Tokenization allows virtually any real-world asset to be represented on the Blockchain. By 2027, according to a WEF estimate, 10% of global GDP will be stored on the Blockchain, around USD 9.38 trillion. The central building block for the emergence of a token economy is tokenization. This article describes what it is all about and its partly disruptive significance.
Tokenization – A Buzzword Explained
Virtually any real asset can be mapped on a DLT system through tokenization. According to a WEF estimate, 10% of global GDP will be stored on the blockchain in 2027, around USD 9.38 trillion. Even if these dimensions will not be reached as quickly, it is quite obvious that this and the underlying Blockchain technology will fundamentally change trade and transfer of assets. Hence, the “buzz” is here.
The central building block for a token economy is tokenization. What this is all about and its importance will be described in this article. First, however, we will explain why blockchain technology manages to do what previous digitization methods failed to do and what the effects, benefits and challenges of tokenization are to understand its disruptive potential.
First, let’s take the fuzziness out of the buzzword: tokenization means “creation of a token.” A token in the crypto context is a small piece of software code (smart contract) that represents real value and stores it digitally on a smart contract- / multi-purpose-blockchain, the most popular being Ethereum.
“Tokenization is the process of digitally embedding an asset such as a good or a right into a (crypto) token and storing and issuing it on a blockchain network.”
The token thus acts as a store of value for an asset that persists in the real world,  and can be traded and transferred along with its ownership rights on the blockchain network. Thereby, a bridge between real-world and digital space is created.
Blockchain – The Foundation for Digital Property
Blockchain technology has produced two breakthrough innovations, setting the stage for tokenization: Preventing “double spending” and enabling distributed trust.
Preventing double spending: By using cryptographic keys to secure token ownership stored on the blockchain, a crypto token, once minted, can be uniquely assigned to its owner. As a kind of digital copy protection, digital ownership is made possible for the first time in the computer age, a characteristic, formative also of the term “Internet of Value.”

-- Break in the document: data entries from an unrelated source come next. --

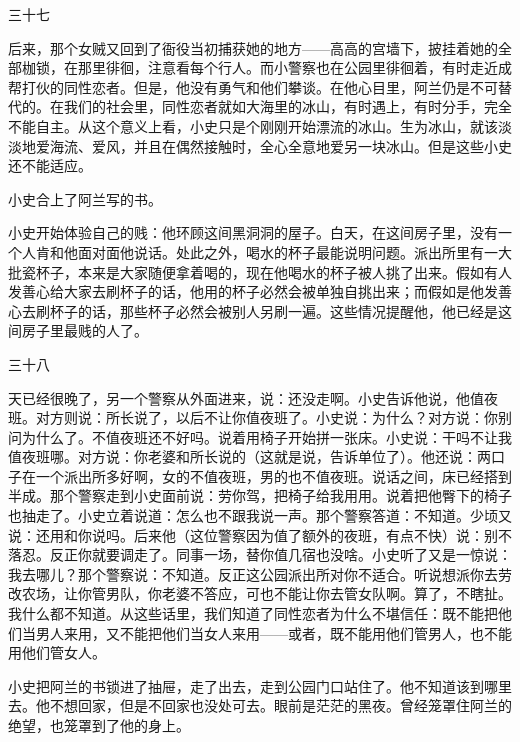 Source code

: 三十七 

后来，那个女贼又回到了衙役当初捕获她的地方——高高的宫墙下，披挂着她的全部枷锁，在那里徘徊，注意看每个行人。而小警察也在公园里徘徊着，有时走近成帮打伙的同性恋者。但是，他没有勇气和他们攀谈。在他心目里，阿兰仍是不可替代的。在我们的社会里，同性恋者就如大海里的冰山，有时遇上，有时分手，完全不能自主。从这个意义上看，小史只是个刚刚开始漂流的冰山。生为冰山，就该淡淡地爱海流、爱风，并且在偶然接触时，全心全意地爱另一块冰山。但是这些小史还不能适应。 

小史合上了阿兰写的书。 

小史开始体验自己的贱：他环顾这间黑洞洞的屋子。白天，在这间房子里，没有一个人肯和他面对面他说话。处此之外，喝水的杯子最能说明问题。派出所里有一大批瓷杯子，本来是大家随便拿着喝的，现在他喝水的杯子被人挑了出来。假如有人发善心给大家去刷杯子的话，他用的杯子必然会被单独自挑出来；而假如是他发善心去刷杯子的话，那些杯子必然会被别人另刷一遍。这些情况提醒他，他已经是这间房子里最贱的人了。 

三十八 

天已经很晚了，另一个警察从外面进来，说：还没走啊。小史告诉他说，他值夜班。对方则说：所长说了，以后不让你值夜班了。小史说：为什么？对方说：你别问为什么了。不值夜班还不好吗。说着用椅子开始拼一张床。小史说：干吗不让我值夜班哪。对方说：你老婆和所长说的（这就是说，告诉单位了）。他还说：两口子在一个派出所多好啊，女的不值夜班，男的也不值夜班。说话之间，床已经搭到半成。那个警察走到小史面前说：劳你驾，把椅子给我用用。说着把他臀下的椅子也抽走了。小史立着说道：怎么也不跟我说一声。那个警察答道：不知道。少顷又说：还用和你说吗。后来他（这位警察因为值了额外的夜班，有点不快）说：别不落忍。反正你就要调走了。同事一场，替你值几宿也没啥。小史听了又是一惊说：我去哪儿？那个警察说：不知道。反正这公园派出所对你不适合。听说想派你去劳改农场，让你管男队，你老婆不答应，可也不能让你去管女队啊。算了，不瞎扯。我什么都不知道。从这些话里，我们知道了同性恋者为什么不堪信任：既不能把他们当男人来用，又不能把他们当女人来用——或者，既不能用他们管男人，也不能用他们管女人。 

小史把阿兰的书锁进了抽屉，走了出去，走到公园门口站住了。他不知道该到哪里去。他不想回家，但是不回家也没处可去。眼前是茫茫的黑夜。曾经笼罩住阿兰的绝望，也笼罩到了他的身上。
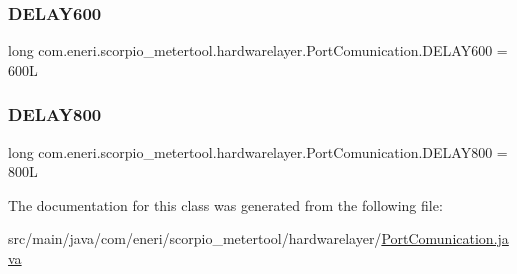 \subsubsection{\texorpdfstring{D\+E\+L\+A\+Y600}{DELAY600}}
{\footnotesize\ttfamily long com.\+eneri.\+scorpio\+\_\+metertool.\+hardwarelayer.\+Port\+Comunication.\+D\+E\+L\+A\+Y600 = 600L\hspace{0.3cm}{\ttfamily [static]}}

\mbox{\label{classcom_1_1eneri_1_1scorpio__metertool_1_1hardwarelayer_1_1_port_comunication_acc8b5901450eaf3703a02c7b7e8bc203}} 
\subsubsection{\texorpdfstring{D\+E\+L\+A\+Y800}{DELAY800}}
{\footnotesize\ttfamily long com.\+eneri.\+scorpio\+\_\+metertool.\+hardwarelayer.\+Port\+Comunication.\+D\+E\+L\+A\+Y800 = 800L\hspace{0.3cm}{\ttfamily [static]}}



The documentation for this class was generated from the following file\+:\begin{DoxyCompactItemize}
\item 
src/main/java/com/eneri/scorpio\+\_\+metertool/hardwarelayer/\hyperlink{_port_comunication_8java}{Port\+Comunication.\+java}\end{DoxyCompactItemize}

Blockchain technology also creates so-called distributed trust. Consensus procedures (e.g., proof of work or proof of stake) allow crypto assets to be exchanged securely via DLT networks (i.e., peer-to-peer) even within an untrusted environment; central actors such as banks or stock exchanges thus become obsolete.
Existing Assets – the Objects of Tokenization
In fact, any asset can be tokenized: fungible financial instruments such as securities (e.g., shares) or physical goods such as precious metals can be tokenized in the same way as intangible goods, e.g., intellectual property and licensing rights, but also fiat currencies as backing for stablecoins. Unique and thus non-fungible assets such as digital or physical works of art can also be mapped and traded in so-called NFTs, which is likely to play a major role in the future, especially in connection with Web 3.0-powered metaverse platforms.

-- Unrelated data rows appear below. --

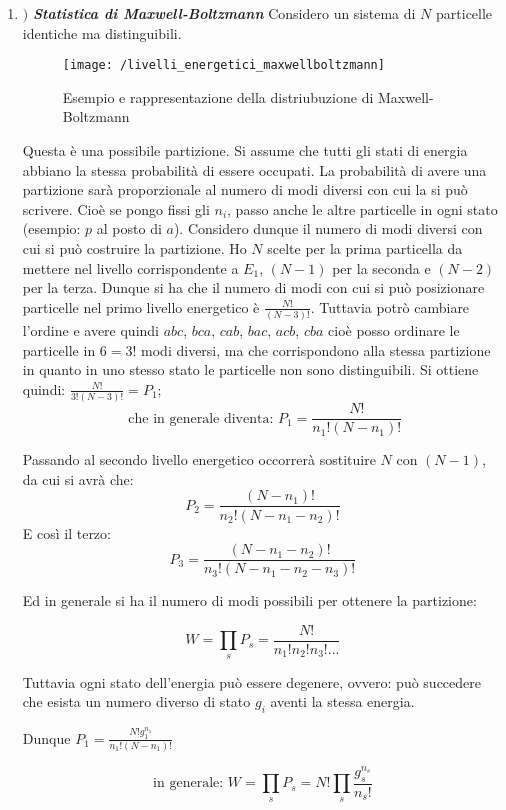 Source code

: \begin{enumerate}[label=\Roman*]

\item  $\Bigr)$
\emph{\textbf{Statistica di Maxwell-Boltzmann}}
Considero un sistema di $N$ particelle identiche ma distinguibili.

\begin{figure}[h]
\centering
\texttt{[image: /livelli\_energetici\_maxwellboltzmann]}
\caption{Esempio e rappresentazione della distriubuzione di Maxwell-Boltzmann}
\end{figure}

Questa è una possibile partizione.
Si assume che tutti gli stati di energia abbiano la stessa probabilità di essere occupati.
La probabilità di avere una partizione sarà proporzionale al numero di modi diversi con cui la si può scrivere.
Cioè se pongo fissi gli $n_i$, passo anche le altre particelle in ogni stato (esempio: $p$ al posto di $a$). 
Considero dunque il numero di modi diversi con cui si può costruire la partizione.
Ho $N$ scelte per la prima particella da mettere nel livello corrispondente a $E_1$, $(N-1)$ per la seconda e $(N-2)$ per la terza.
Dunque si ha che il numero di modi con cui si può posizionare particelle nel primo livello energetico è $\frac{N!}{(N-3)!}$.
Tuttavia potrò cambiare l'ordine e avere quindi $abc$, $bca$, $cab$, $bac$, $acb$, $cba$ cioè posso ordinare le particelle in $6 = 3!$ modi diversi,
ma che corrispondono alla stessa partizione in quanto in uno stesso stato le particelle non sono distinguibili.
Si ottiene quindi: $ \frac{N!}{3! (N-3)!} = P_1 $;
$$ \mbox{ che in generale diventa: } P_1 = \frac{N!}{n_1! (N-n_1)!} $$

Passando al secondo livello energetico occorrerà sostituire $N$ con $(N-1)$, da cui si avrà che:
$$ P_2 = \frac{(N-n_1)!}{n_2! ( N - n_1 - n_2)!} $$
E così il terzo:
$$ P_3 = \frac{(N-n_1 - n_2)!}{n_3! ( N - n_1 - n_2 - n_3)!} $$

Ed in generale si ha il numero di modi possibili per ottenere la partizione:

$$ W =  \prod_s P_s = \frac{N!}{n_1! n_2! n_3! ... }  $$

Tuttavia ogni stato dell'energia può essere degenere, ovvero:
può succedere che esista un numero diverso di stato $g_i$ aventi la stessa energia.

Dunque $P_1 = \frac{N! g_1^{n_1}}{n_1! (N - n_1)!}$

$$ \mbox{in generale: } W =  \prod_s P_s = N! \prod_s \frac{g_s^{n_s}}{n_s!} $$


\end{enumerate}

Overview of tokenization objects::
Tokenization – Opportunities, risks and effects
Opportunities and Risks
Tokenization means opportunities and risks. Potentially the biggest threat arises to the existing capital markets industry. The creation and issuance of securities on the blockchain, specifically in the form of equity tokens, could make most of the traditional intermediaries and processes in equity markets redundant. Within DeFi (decentralized financial) industry, hundreds of crypto exchanges have already emerged in recent years, controlled centrally (e.g., Binance or Kraken; CEX overview) or decentrally (e.g., Uniswap; DEX overview). Centralized, decentralized, and hybrid approaches are already blurring, and the digitization of the capital market has thus begun. For incumbent players, this poses what could be an existential threat. For the early adopters among them, however, it can also be an opportunity, leading to first-mover advantages and repositioning in the market of the future, i.e., what has made the DeFi industry tick for a while.

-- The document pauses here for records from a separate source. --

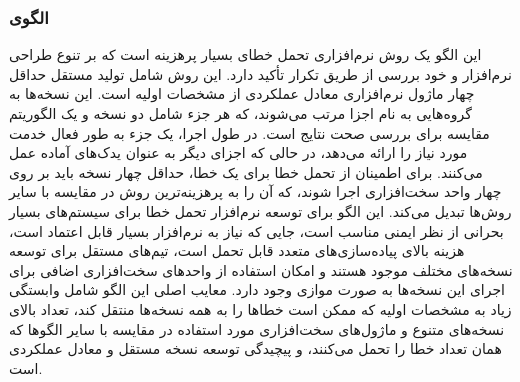 \subsubsection{الگوی }
\label{ArmoushSWNSelfChkProgSec}
\begin{RTL}
این الگو \cite{ref5}
یک روش نرم‌افزاری تحمل خطای بسیار پرهزینه است
که بر تنوع طراحی نرم‌افزار و خود بررسی از طریق تکرار تأکید دارد.
این روش شامل تولید مستقل حداقل چهار ماژول نرم‌افزاری معادل
عملکردی از مشخصات اولیه است.
این نسخه‌ها به گروه‌هایی به نام اجزا مرتب می‌شوند،
که هر جزء شامل دو نسخه و یک الگوریتم مقایسه برای بررسی صحت نتایج است.
در طول اجرا، یک جزء به طور فعال خدمت مورد نیاز را ارائه
می‌دهد، در حالی که اجزای دیگر به عنوان یدک‌های آماده عمل می‌کنند.
برای اطمینان از تحمل خطا برای یک خطا، حداقل چهار
نسخه باید بر روی چهار واحد سخت‌افزاری اجرا شوند، که آن
را به پرهزینه‌ترین روش در مقایسه با سایر روش‌ها تبدیل
می‌کند. این الگو برای توسعه نرم‌افزار تحمل خطا برای
سیستم‌های بسیار بحرانی از نظر ایمنی مناسب است، جایی که نیاز
به نرم‌افزار بسیار قابل اعتماد است، هزینه بالای پیاده‌سازی‌های
متعدد قابل تحمل است، تیم‌های مستقل برای
توسعه نسخه‌های مختلف موجود هستند و امکان
استفاده از واحدهای سخت‌افزاری اضافی برای اجرای
این نسخه‌ها به صورت موازی وجود دارد. معایب اصلی این الگو
شامل وابستگی زیاد به مشخصات اولیه که ممکن است خطاها را به همه
نسخه‌ها منتقل کند، تعداد بالای نسخه‌های متنوع و
ماژول‌های سخت‌افزاری مورد استفاده در مقایسه با سایر
الگوها که همان تعداد خطا را تحمل می‌کنند،
و پیچیدگی توسعه  نسخه‌ مستقل و معادل عملکردی است.
\end{RTL} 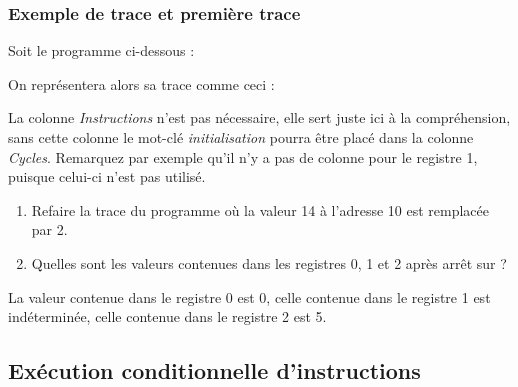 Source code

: \subsubsection{Exemple de trace et première trace}


\begin{minipage}[t]{0.35\linewidth}
Soit le programme ci-dessous :

\end{minipage}\hfill
\begin{minipage}[t]{0.6\linewidth}
On représentera alors sa trace comme ceci : 
\bigskip


\end{minipage}
\medskip

La colonne \emph{Instructions} n'est pas nécessaire, elle sert juste ici à la compréhension, sans cette colonne le mot-clé \emph{initialisation} pourra être placé dans la colonne \emph{Cycles}. Remarquez par exemple qu'il n'y a pas de colonne pour le registre 1, puisque celui-ci n'est pas utilisé.


\begin{enumerate}
\item Refaire la trace du programme où la valeur 14 à l'adresse 10 est remplacée
  par 2.

\item  Quelles sont les valeurs contenues dans les registres 0, 1 et 2
  après arrêt sur  ?
\end{enumerate}
\begin{correction}

La valeur contenue dans le registre 0 est 0, celle contenue dans le registre 1 est indéterminée, celle contenue dans le registre 2 est 5.



\end{correction}

\subsection{Exécution conditionnelle d'instructions}

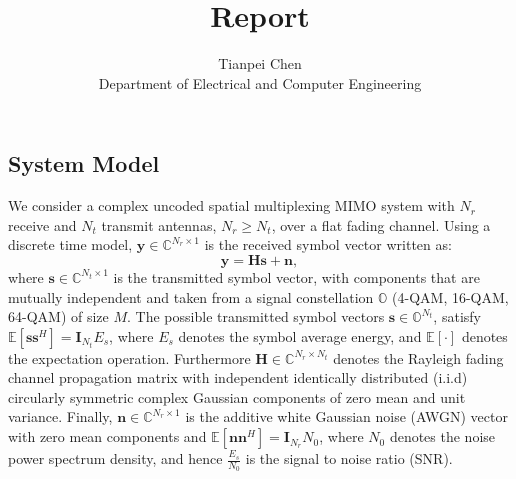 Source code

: \documentclass[12pt,letter,final]{article}
\title{Report}
\author{Tianpei Chen\\
 Department of Electrical and Computer Engineering\\}
\begin{document}
\begin{spacing}{2.5}
\maketitle







%



\section{System Model}\label{system}
We consider a complex uncoded spatial multiplexing MIMO system with $N_r$ receive and $N_t$ transmit antennas, $N_{r}\geq N_{t}$, over a flat fading channel. Using a discrete time model, $\mathbf{y}\in\mathbb{C}^{N_{r}\times 1}$ is the received symbol vector written as:
\begin{equation}
\mathbf{y}=\mathbf{H}\mathbf{s}+\mathbf{n},   \label{formula 1}
\end{equation}
where $\mathbf{s}\in \mathbb{C}^{N_{t}\times 1}$ is the transmitted symbol vector, with components that are mutually independent and taken from a signal constellation $\mathbb{O}$ (4-QAM, 16-QAM, 64-QAM) of size $M$. The possible transmitted symbol vectors $\mathbf{s}\in \mathbb{O}^{N_{t}}$, satisfy $\mathbb{E}[\mathbf{s}\mathbf{s}^{H}]=\mathbf{I}_{N_t}E_{s}$, where $E_{s}$ denotes the symbol average energy, and $\mathbb{E}[\cdot]$ denotes the expectation operation. Furthermore $\mathbf{H}\in \mathbb{C}^{N_{r}\times N_{t}}$ denotes the Rayleigh fading channel propagation matrix with independent identically distributed (i.i.d) circularly symmetric complex Gaussian components of zero mean and unit variance. Finally, $\mathbf{n}\in \mathbb{C}^{N_{r}\times 1}$ is the additive white Gaussian noise (AWGN) vector with zero mean components and $\mathbb{E}[\mathbf{n}\mathbf{n}^{H}]=\mathbf{I}_{N_{r}}N_{0}$, where $N_{0}$ denotes the noise power spectrum density, and hence $\frac{E_{s}}{N_{0}}$ is the signal to noise ratio (SNR). 


\end{spacing}
\end{document}
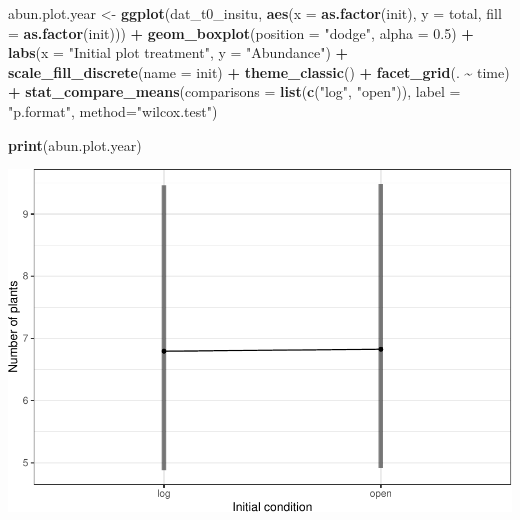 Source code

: \documentclass[
]{article}
\newenvironment{Shaded}{\begin{snugshade}}{\end{snugshade}}
\newcommand{\AttributeTok}[1]{\textcolor[rgb]{0.13,0.29,0.53}{#1}}
\newcommand{\FloatTok}[1]{\textcolor[rgb]{0.00,0.00,0.81}{#1}}
\newcommand{\FunctionTok}[1]{\textcolor[rgb]{0.13,0.29,0.53}{\textbf{#1}}}
\newcommand{\NormalTok}[1]{#1}
\newcommand{\OtherTok}[1]{\textcolor[rgb]{0.56,0.35,0.01}{#1}}
\newcommand{\SpecialCharTok}[1]{\textcolor[rgb]{0.81,0.36,0.00}{\textbf{#1}}}
\newcommand{\StringTok}[1]{\textcolor[rgb]{0.31,0.60,0.02}{#1}}
\begin{document}
\begin{Shaded}
\begin{Highlighting}[]
\NormalTok{abun.plot.year }\OtherTok{\textless{}{-}} \FunctionTok{ggplot}\NormalTok{(dat\_t0\_insitu, }\FunctionTok{aes}\NormalTok{(}\AttributeTok{x =} \FunctionTok{as.factor}\NormalTok{(init), }\AttributeTok{y =}\NormalTok{ total, }\AttributeTok{fill =} \FunctionTok{as.factor}\NormalTok{(init))) }\SpecialCharTok{+}
  \FunctionTok{geom\_boxplot}\NormalTok{(}\AttributeTok{position =} \StringTok{"dodge"}\NormalTok{, }\AttributeTok{alpha =} \FloatTok{0.5}\NormalTok{) }\SpecialCharTok{+}
  \FunctionTok{labs}\NormalTok{(}\AttributeTok{x =} \StringTok{"Initial plot treatment"}\NormalTok{,}
       \AttributeTok{y =} \StringTok{"Abundance"}\NormalTok{) }\SpecialCharTok{+}
  \FunctionTok{scale\_fill\_discrete}\NormalTok{(}\AttributeTok{name =} \StringTok{\textquotesingle{}init\textquotesingle{}}\NormalTok{) }\SpecialCharTok{+}
  \FunctionTok{theme\_classic}\NormalTok{() }\SpecialCharTok{+}
  \FunctionTok{facet\_grid}\NormalTok{(. }\SpecialCharTok{\textasciitilde{}}\NormalTok{ time) }\SpecialCharTok{+} 
  \FunctionTok{stat\_compare\_means}\NormalTok{(}\AttributeTok{comparisons =} \FunctionTok{list}\NormalTok{(}\FunctionTok{c}\NormalTok{(}\StringTok{"log"}\NormalTok{, }\StringTok{"open"}\NormalTok{)), }\AttributeTok{label =} \StringTok{"p.format"}\NormalTok{, }\AttributeTok{method=}\StringTok{"wilcox.test"}\NormalTok{)}

\FunctionTok{print}\NormalTok{(abun.plot.year)}
\end{Highlighting}
\end{Shaded}

\includegraphics{log-project-aubrie-winnie_files/figure-latex/unnamed-chunk-1-1.pdf}
\end{document}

Promises to Business and Society
Tokenization is associated with many promises for industry, customers, and ultimately us, first and foremost efficiency gains, market democratization, and the creation of new markets.
Cost and acceleration effects result 1) from the elimination of central actors such as banks or exchanges, 2) from the elimination of redundant data synchronization processes utilizing the distributed ledgers (“atomic settlement”), and 3) the use of autonomous, smart contract-driven system control.
The democratization effect is also achieved by eliminating central actors, but also by getting around market access restrictions; it is now possible for private companies and start-ups to tokenize company shares at low cost and participate directly in the (decentralized) capital market. This democratizes (capital) market access and simultaneously creates new markets.
However, new market potential arises primarily from the fractionizing of digital assets and additional liquidity generated as a result. Previously illiquid (also “non-bankable”) assets such as private securities, fine arts or real estate can be broken down into the smallest shares (“fractionality”) through tokenization and traded efficiently and around the clock on the secondary market. This should appeal to small investors in particular and create new liquid markets.
Challenges of the Market and its Players
Despite the enormous momentum with which our world is already growing into a token economy, we are only at the beginning and major challenges for society, politics and the economy lie ahead.
In particular, there is a lack of (international) standards in the regulatory and data areas. In regulatory context, one can currently speak of a country-specific patchwork at best. It will take time for reliable regulatory standards to become established. In the data and interoperability area, too, standards have yet to emerge – just think of the migration of the centrally controlled SWIFT standard into decentralized smart contract-based protocols.
The development of an efficient infrastructure and sufficient market liquidity has also only just begun. An infrastructure for issuance and trading of digital assets needs to be partially rebuilt along the known value chain of 1) tokenization (origination and distribution), 2) token trading, and 3) settlement (clearing and settlement) including post-trade services (e.g., token custody). Only with an efficient, user-friendly infrastructure can a liquid market form.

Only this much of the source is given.